The global sports industry is increasingly reflecting the trends in the world economy, with a growing shift towards emerging markets.
The football world cups of 2010 and 2014 are being held in South Africa and Brazil respectively, and the 2016 Olympics is being staged in Rio.
The success of South Africa has given hope to other countries in the continent looking to host international sports events as a way of boosting their economies and progressing with major infrastructure projects.
This month, Nigeria is hosting the Fifa U-17 World Cup, with Dr Emmanuel Igbinosa of the nation’s sport commission saying that such sporting events can help “encourage inward investment into developing nations”.
Now fellow west African nation Ghana is also hoping to use the sports industry to kick-start its economy.
Abdul-Rashid Hassan Pelpuo was recently appointed Ghana’s minister of youth and sports. His policies are a mix of encouraging grass-roots sport, opening new facilities and hosting major events.
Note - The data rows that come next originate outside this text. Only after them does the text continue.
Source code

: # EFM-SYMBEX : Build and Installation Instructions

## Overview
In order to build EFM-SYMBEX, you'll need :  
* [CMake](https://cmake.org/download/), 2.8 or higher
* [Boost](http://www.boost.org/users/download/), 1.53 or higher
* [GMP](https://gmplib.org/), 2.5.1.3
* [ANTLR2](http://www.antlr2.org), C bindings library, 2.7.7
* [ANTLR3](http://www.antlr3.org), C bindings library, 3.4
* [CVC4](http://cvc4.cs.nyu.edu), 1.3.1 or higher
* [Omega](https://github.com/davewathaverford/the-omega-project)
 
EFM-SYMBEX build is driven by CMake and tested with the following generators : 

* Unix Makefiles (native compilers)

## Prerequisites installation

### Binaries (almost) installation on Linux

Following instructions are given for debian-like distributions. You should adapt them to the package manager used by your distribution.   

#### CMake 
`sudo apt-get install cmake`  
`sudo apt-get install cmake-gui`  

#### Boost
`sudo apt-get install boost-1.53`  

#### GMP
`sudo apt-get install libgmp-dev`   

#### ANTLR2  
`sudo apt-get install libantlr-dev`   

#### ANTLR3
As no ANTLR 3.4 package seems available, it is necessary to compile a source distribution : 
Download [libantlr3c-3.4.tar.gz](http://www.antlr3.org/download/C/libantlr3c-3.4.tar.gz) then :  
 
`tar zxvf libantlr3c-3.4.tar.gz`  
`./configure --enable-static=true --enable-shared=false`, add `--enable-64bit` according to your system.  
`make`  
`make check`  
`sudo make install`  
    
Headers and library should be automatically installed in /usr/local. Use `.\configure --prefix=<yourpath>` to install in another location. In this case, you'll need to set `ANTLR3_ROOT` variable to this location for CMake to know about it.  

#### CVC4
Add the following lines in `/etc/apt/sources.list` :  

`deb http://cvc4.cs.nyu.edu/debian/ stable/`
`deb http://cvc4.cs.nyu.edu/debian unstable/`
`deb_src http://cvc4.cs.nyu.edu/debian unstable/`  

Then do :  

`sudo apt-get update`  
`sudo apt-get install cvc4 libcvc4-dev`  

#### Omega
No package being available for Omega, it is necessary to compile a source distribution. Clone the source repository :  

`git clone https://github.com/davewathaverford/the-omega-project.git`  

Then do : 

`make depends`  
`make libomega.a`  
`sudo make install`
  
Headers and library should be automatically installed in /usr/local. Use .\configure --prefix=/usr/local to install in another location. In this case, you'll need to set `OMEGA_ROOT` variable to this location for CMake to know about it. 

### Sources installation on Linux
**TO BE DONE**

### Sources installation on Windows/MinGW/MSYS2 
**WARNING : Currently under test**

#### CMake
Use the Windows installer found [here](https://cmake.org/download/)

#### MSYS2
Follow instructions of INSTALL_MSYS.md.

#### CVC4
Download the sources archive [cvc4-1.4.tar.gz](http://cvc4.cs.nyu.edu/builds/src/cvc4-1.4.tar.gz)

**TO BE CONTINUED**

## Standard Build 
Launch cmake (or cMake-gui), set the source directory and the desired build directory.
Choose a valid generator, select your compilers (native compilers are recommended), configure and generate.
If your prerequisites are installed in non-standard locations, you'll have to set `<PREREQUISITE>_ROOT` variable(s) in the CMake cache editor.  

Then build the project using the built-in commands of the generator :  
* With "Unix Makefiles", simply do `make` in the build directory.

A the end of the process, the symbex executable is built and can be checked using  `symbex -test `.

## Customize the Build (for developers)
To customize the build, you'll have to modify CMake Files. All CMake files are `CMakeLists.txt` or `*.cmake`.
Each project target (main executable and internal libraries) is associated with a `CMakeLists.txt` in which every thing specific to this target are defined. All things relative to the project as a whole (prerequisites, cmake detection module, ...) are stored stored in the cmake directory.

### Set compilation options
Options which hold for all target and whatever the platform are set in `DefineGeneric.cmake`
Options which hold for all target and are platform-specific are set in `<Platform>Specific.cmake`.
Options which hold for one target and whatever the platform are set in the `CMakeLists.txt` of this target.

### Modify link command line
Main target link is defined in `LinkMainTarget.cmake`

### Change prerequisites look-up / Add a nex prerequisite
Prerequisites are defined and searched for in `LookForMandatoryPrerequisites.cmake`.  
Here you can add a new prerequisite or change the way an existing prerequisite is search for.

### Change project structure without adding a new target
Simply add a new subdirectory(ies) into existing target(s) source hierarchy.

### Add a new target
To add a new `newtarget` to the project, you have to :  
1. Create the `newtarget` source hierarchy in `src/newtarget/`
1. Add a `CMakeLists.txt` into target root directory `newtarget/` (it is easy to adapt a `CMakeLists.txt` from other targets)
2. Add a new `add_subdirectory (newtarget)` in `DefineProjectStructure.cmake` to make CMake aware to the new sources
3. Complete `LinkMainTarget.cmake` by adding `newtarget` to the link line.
As a former boxer, he believes in the transformational power of sport and speaks passionately about what an expanded sports industry can do for Ghana.
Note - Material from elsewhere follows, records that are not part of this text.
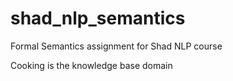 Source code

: shad_nlp_semantics
==================

Formal Semantics assignment for Shad NLP course

Cooking is the knowledge base domain
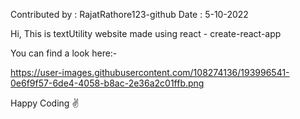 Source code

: Contributed by : RajatRathore123-github
Date : 5-10-2022

Hi, This is textUtility website made using react - create-react-app

You can find a look here:-

https://user-images.githubusercontent.com/108274136/193996541-0e6f9f57-6de4-4058-b8ac-2e36a2c01ffb.png


Happy Coding ✌️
Abdul-Rashid Hassan Pelpuo, sports minister of Ghana
“What is important to us, as a people, is the opportunity to use the power of sport to deliver lasting economic, social and health benefits to our citizenry,” he says, speaking to Tidesports source at a Global Sports Industry forum.
“We are looking to secure competition events and increase tourist inflows and business revenues to our cities and the country.
“It means sport can influence the national development agenda, with major events bringing long-term benefits and legacies, including city and country branding.”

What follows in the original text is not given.